It was about 48 hours after the polls closed on November 6, 2012 when Defiance County, Ohio Elections Director Pamela S. Schroder got the late-night text on her phone from another Ohio county elections official. It’s the type of message no elections official wants to get. There was talk on television of vote rigging in Defiance County. Schroder looked at the text on her phone and thought “Why us?” Fortunately for Schroder, while the text was real, the talk wasn’t. It is part of a story line on the ABC drama Scandal. Scandal is a primetime drama on ABC starring Kerry Washington as public relations “fixer” in Washington, D.C.
The show features a variety of salacious storylines, but the one that caught Schroder by surprise that November night is a vote rigging storyline. In the show, produced by Shonda Rimes (despite electionline’s best efforts, we could not reach Rimes for comment), a cabal of five people — the first lady, a PR executive, a Supreme Court justice, a Texas businessman and the president’s chief of staff — all scheme to get the president elected. Part of that scheming was paying a hacker to rig the vote in one small Ohio county — Defiance, population 38,884.
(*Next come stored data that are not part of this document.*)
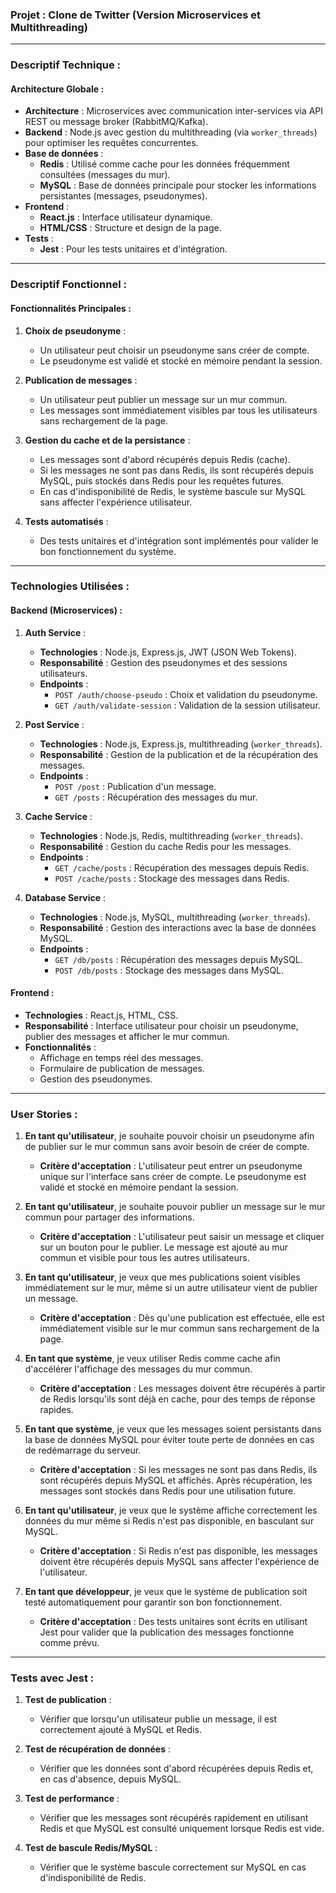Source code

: ### **Projet : Clone de Twitter (Version Microservices et Multithreading)**

---

### **Descriptif Technique :**

#### **Architecture Globale :**
- **Architecture** : Microservices avec communication inter-services via API REST ou message broker (RabbitMQ/Kafka).
- **Backend** : Node.js avec gestion du multithreading (via `worker_threads`) pour optimiser les requêtes concurrentes.
- **Base de données** :
  - **Redis** : Utilisé comme cache pour les données fréquemment consultées (messages du mur).
  - **MySQL** : Base de données principale pour stocker les informations persistantes (messages, pseudonymes).
- **Frontend** :
  - **React.js** : Interface utilisateur dynamique.
  - **HTML/CSS** : Structure et design de la page.
- **Tests** :
  - **Jest** : Pour les tests unitaires et d'intégration.

---

### **Descriptif Fonctionnel :**

#### **Fonctionnalités Principales :**
1. **Choix de pseudonyme** :
   - Un utilisateur peut choisir un pseudonyme sans créer de compte.
   - Le pseudonyme est validé et stocké en mémoire pendant la session.

2. **Publication de messages** :
   - Un utilisateur peut publier un message sur un mur commun.
   - Les messages sont immédiatement visibles par tous les utilisateurs sans rechargement de la page.

3. **Gestion du cache et de la persistance** :
   - Les messages sont d'abord récupérés depuis Redis (cache).
   - Si les messages ne sont pas dans Redis, ils sont récupérés depuis MySQL, puis stockés dans Redis pour les requêtes futures.
   - En cas d'indisponibilité de Redis, le système bascule sur MySQL sans affecter l'expérience utilisateur.

4. **Tests automatisés** :
   - Des tests unitaires et d'intégration sont implémentés pour valider le bon fonctionnement du système.

---

### **Technologies Utilisées :**

#### **Backend (Microservices) :**
1. **Auth Service** :
   - **Technologies** : Node.js, Express.js, JWT (JSON Web Tokens).
   - **Responsabilité** : Gestion des pseudonymes et des sessions utilisateurs.
   - **Endpoints** :
     - `POST /auth/choose-pseudo` : Choix et validation du pseudonyme.
     - `GET /auth/validate-session` : Validation de la session utilisateur.

2. **Post Service** :
   - **Technologies** : Node.js, Express.js, multithreading (`worker_threads`).
   - **Responsabilité** : Gestion de la publication et de la récupération des messages.
   - **Endpoints** :
     - `POST /post` : Publication d'un message.
     - `GET /posts` : Récupération des messages du mur.

3. **Cache Service** :
   - **Technologies** : Node.js, Redis, multithreading (`worker_threads`).
   - **Responsabilité** : Gestion du cache Redis pour les messages.
   - **Endpoints** :
     - `GET /cache/posts` : Récupération des messages depuis Redis.
     - `POST /cache/posts` : Stockage des messages dans Redis.

4. **Database Service** :
   - **Technologies** : Node.js, MySQL, multithreading (`worker_threads`).
   - **Responsabilité** : Gestion des interactions avec la base de données MySQL.
   - **Endpoints** :
     - `GET /db/posts` : Récupération des messages depuis MySQL.
     - `POST /db/posts` : Stockage des messages dans MySQL.

#### **Frontend :**
- **Technologies** : React.js, HTML, CSS.
- **Responsabilité** : Interface utilisateur pour choisir un pseudonyme, publier des messages et afficher le mur commun.
- **Fonctionnalités** :
  - Affichage en temps réel des messages.
  - Formulaire de publication de messages.
  - Gestion des pseudonymes.

---

### **User Stories :**

1. **En tant qu'utilisateur**, je souhaite pouvoir choisir un pseudonyme afin de publier sur le mur commun sans avoir besoin de créer de compte.
   - **Critère d'acceptation** : L'utilisateur peut entrer un pseudonyme unique sur l'interface sans créer de compte. Le pseudonyme est validé et stocké en mémoire pendant la session.

2. **En tant qu'utilisateur**, je souhaite pouvoir publier un message sur le mur commun pour partager des informations.
   - **Critère d'acceptation** : L'utilisateur peut saisir un message et cliquer sur un bouton pour le publier. Le message est ajouté au mur commun et visible pour tous les autres utilisateurs.

3. **En tant qu'utilisateur**, je veux que mes publications soient visibles immédiatement sur le mur, même si un autre utilisateur vient de publier un message.
   - **Critère d'acceptation** : Dès qu'une publication est effectuée, elle est immédiatement visible sur le mur commun sans rechargement de la page.

4. **En tant que système**, je veux utiliser Redis comme cache afin d'accélérer l'affichage des messages du mur commun.
   - **Critère d'acceptation** : Les messages doivent être récupérés à partir de Redis lorsqu'ils sont déjà en cache, pour des temps de réponse rapides.

5. **En tant que système**, je veux que les messages soient persistants dans la base de données MySQL pour éviter toute perte de données en cas de redémarrage du serveur.
   - **Critère d'acceptation** : Si les messages ne sont pas dans Redis, ils sont récupérés depuis MySQL et affichés. Après récupération, les messages sont stockés dans Redis pour une utilisation future.

6. **En tant qu'utilisateur**, je veux que le système affiche correctement les données du mur même si Redis n'est pas disponible, en basculant sur MySQL.
   - **Critère d'acceptation** : Si Redis n'est pas disponible, les messages doivent être récupérés depuis MySQL sans affecter l'expérience de l'utilisateur.

7. **En tant que développeur**, je veux que le système de publication soit testé automatiquement pour garantir son bon fonctionnement.
   - **Critère d'acceptation** : Des tests unitaires sont écrits en utilisant Jest pour valider que la publication des messages fonctionne comme prévu.

---

### **Tests avec Jest :**

1. **Test de publication** :
   - Vérifier que lorsqu'un utilisateur publie un message, il est correctement ajouté à MySQL et Redis.

2. **Test de récupération de données** :
   - Vérifier que les données sont d'abord récupérées depuis Redis et, en cas d'absence, depuis MySQL.

3. **Test de performance** :
   - Vérifier que les messages sont récupérés rapidement en utilisant Redis et que MySQL est consulté uniquement lorsque Redis est vide.

4. **Test de bascule Redis/MySQL** :
   - Vérifier que le système bascule correctement sur MySQL en cas d'indisponibilité de Redis.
Why Defiance? Why Ohio? Schroder has no idea. “It’s an interesting county name?” Schroder speculated. “We have an Indy car championship driver, several professional baseball players, the movie—“Prizewinner of Defiance, Ohio,” but we really have NO idea.”
… Pamela Smith with Verified Voting agrees that the show is a bit over-the-top, but does feel that it could provide a cautionary tale for voters. “It’s silly but it’s not,” Smith said. “I don’t actually see it, so I went on Apple TV and watched an episode.” Smith noted that some voting systems are more securable than others and she said the show could have an impact on public perception and make voters wonder about the systems used in their jurisdiction. “I wouldn’t necessarily want people to think that all voting systems are suspect, but I don’t want them to think that they aren’t either,” Smith said. “People need to be vigilant on an on-going basis.”
Smith and Nolan both agree though that an audit of a voting system would prevent something like what happened on Scandal from well, happening. “If you have an evidenced-based election and you have an auditable system and you are doing audits, then you have the evidence to reconstruct the outcome if there were a question,” Smith said.